A nine-month-old girl and her 29-year-old father died in the Saturday
afternoon pileup of about 18 vehicles, including an Alabama Sheriffs
Youth Ranches vehicle carrying eight other children aged 4 to 17, who
were killed, Butler County Sheriff Danny Bond said.
The ranch is home to "Alabama's needy, neglected, or abused, school-aged
children," according to its website.
Disaster struck as the ranch's 15-passenger van was returning from a
beach vacation, driven by Tallapoosa Ranch director Candice Gulley, the
only survivor aboard, who suffered serious injuries and was later
hospitalized, said Michael Smith, chief executive of the nonprofit
organization.
Killed were four girls who lived at the ranch, Gulley's son and daughter
and two boys who were their guests.
Smith, who spoke with Reuters on his way to a grief counseling session,
declined to share their names or ages.
"It was horrendous.

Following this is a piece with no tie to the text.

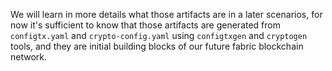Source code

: We will learn in more details what those artifacts are in a later scenarios, for now it's sufficient to know that those artifacts are generated from `configtx.yaml` and `crypto-config.yaml` using `configtxgen` and `cryptogen` tools, and they are initial building blocks of our future fabric blockchain network.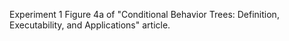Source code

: 
Experiment 1
Figure 4a of "Conditional Behavior Trees: Definition, Executability, and Applications" article.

I've never seen anything like it in my whole life,"
Smith said.
Earlier reports from officials had described the dead as nine girls and
one man.
The cause of the crash on Interstate Highway 65 between Greenville and
Fort Deposit, which was awash from the powerful storm, was under
investigation. The accident occurred at about 2:45 p.m. local time on
Saturday on a downhill stretch leading to a bridge over a creek, Bond
said.
"This is the worst accident in our county history," Bond told Reuters.
The father killed with his baby daughter was driving a car in which the
mother and others did not suffer major injuries, Bond said.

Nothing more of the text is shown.